By that time he was released, he came to England with the leadership of the revolution and they signed an agreement – Cyprus gained its independence. My father was a ‘terrorist’!
You said you studied medicine at Kings. How did you get your interest in ultrasound?
I think it was the fourth year – you know when you have that period of choosing an elective and people pretend they are going to do something useful? Well I’m scared of flying and therefore I didn’t want to go to Hawaii or the Seychelles and at that time a new professor of obstetrics and gynaecology arrived at Kings – a very enthusiastic Scotsman and he came with his ultrasound machine and was very exciting. He came with this unbelievable concept that you could see the fetus. So I did my elective learning how to scan and therefore at that time I was convinced that’s what I want to do.
So I chose ultrasound.
What do you think your greatest strength is?
In relation to work is it something that I got from my father. I never considered medicine as work -as a job- it was a complete devotion, so my whole life revolves around that. So, I am exceptionally boring in anything else.
Think that’s because of your dad?
My father grew up in a village and then he practised medicine and also became a politician. He would arrive at the village and he would see the people and he would discuss everything with them – are they well, are the crops good, and then he would sit in the coffee shop and discuss their medical problems – so medicine was a way of life. What is now over-emphasised is the concept of holistic medicine, taught in lectures that are meaningless, in an era of political correctness. It was the practice at the time, that is what I saw, so I am interested in politics, and I am interested in medicine, and I am interested in people but I have always seen the package of the three together so I never saw medicine as just diagnosis and therapy.
What do you think your biggest weakness is?
I am completely politically incorrect. (Much laughter) And I detest the whole ethos of political correctness. That is creating people without any personality, when they are scared to express their views, and therefore in my field I often get into trouble because of that.
How do you cope with difficult decisions?
Quite often I’m the last in line to take a decision and I have put into my mind my experience, what I know and I take a decision and I stick to that decision and I have to bear the consequences.

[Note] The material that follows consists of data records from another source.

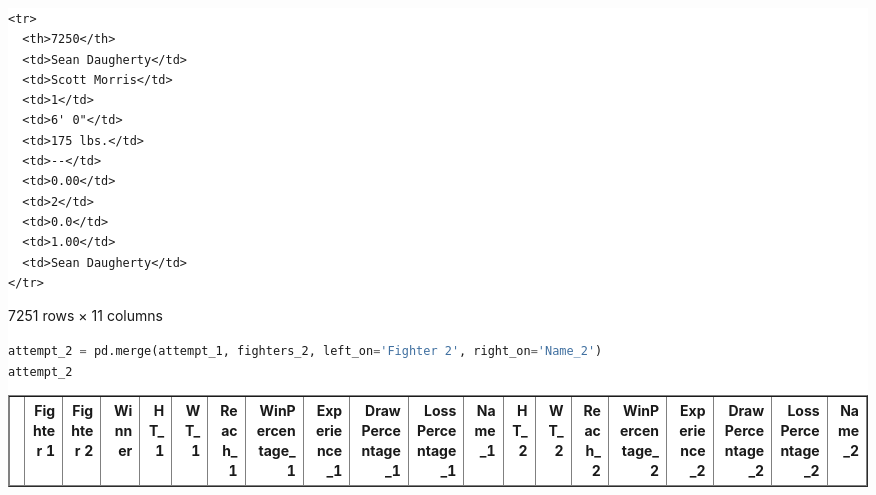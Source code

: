     <tr>
      <th>7250</th>
      <td>Sean Daugherty</td>
      <td>Scott Morris</td>
      <td>1</td>
      <td>6' 0"</td>
      <td>175 lbs.</td>
      <td>--</td>
      <td>0.00</td>
      <td>2</td>
      <td>0.0</td>
      <td>1.00</td>
      <td>Sean Daugherty</td>
    </tr>
  </tbody>
</table>
<p>7251 rows × 11 columns</p>
</div>




```python
attempt_2 = pd.merge(attempt_1, fighters_2, left_on='Fighter 2', right_on='Name_2')
attempt_2
```




<div>
<style scoped>
    .dataframe tbody tr th:only-of-type {
        vertical-align: middle;
    }

    .dataframe tbody tr th {
        vertical-align: top;
    }

    .dataframe thead th {
        text-align: right;
    }
</style>
<table border="1" class="dataframe">
  <thead>
    <tr style="text-align: right;">
      <th></th>
      <th>Fighter 1</th>
      <th>Fighter 2</th>
      <th>Winner</th>
      <th>HT_1</th>
      <th>WT_1</th>
      <th>Reach_1</th>
      <th>WinPercentage_1</th>
      <th>Experience_1</th>
      <th>DrawPercentage_1</th>
      <th>LossPercentage_1</th>
      <th>Name_1</th>
      <th>HT_2</th>
      <th>WT_2</th>
      <th>Reach_2</th>
      <th>WinPercentage_2</th>
      <th>Experience_2</th>
      <th>DrawPercentage_2</th>
      <th>LossPercentage_2</th>
      <th>Name_2</th>
    </tr>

If you could only have one meal for the rest of your life what would it be?
One specific meal? Oh my God. It would be some Greek food.
What is the longest you’ve gone without sleep?
When I did my first house job I was in the diabetic department in Kings and there were two consultants and a registrar and me and we were on call. We started on Friday morning and we would be on-call until Sunday night and there would be no sleep until then.
If you could have personally witnessed any event in history what would it be?
A specific moment would be like Mandela walking out of prison. When I was growing up in England, the British government were labelling him as a terrorist, and the ANC was a terrorist organization, but then very, very quickly he became a hero and now they are quarrelling about who will have his statue first!
What do you think the best compliment you’ve received from a patient is?
When they bring me someone and say they owe their life to you. For example the first twins where we did laser and they survived completely unexpectedly, they called one of the twins Kypros. To have an English person in Norwich called Kypros (much laughter ensues). Kypros was born in 1992. I’m not sure how that went down in Norwich in the nightclubs!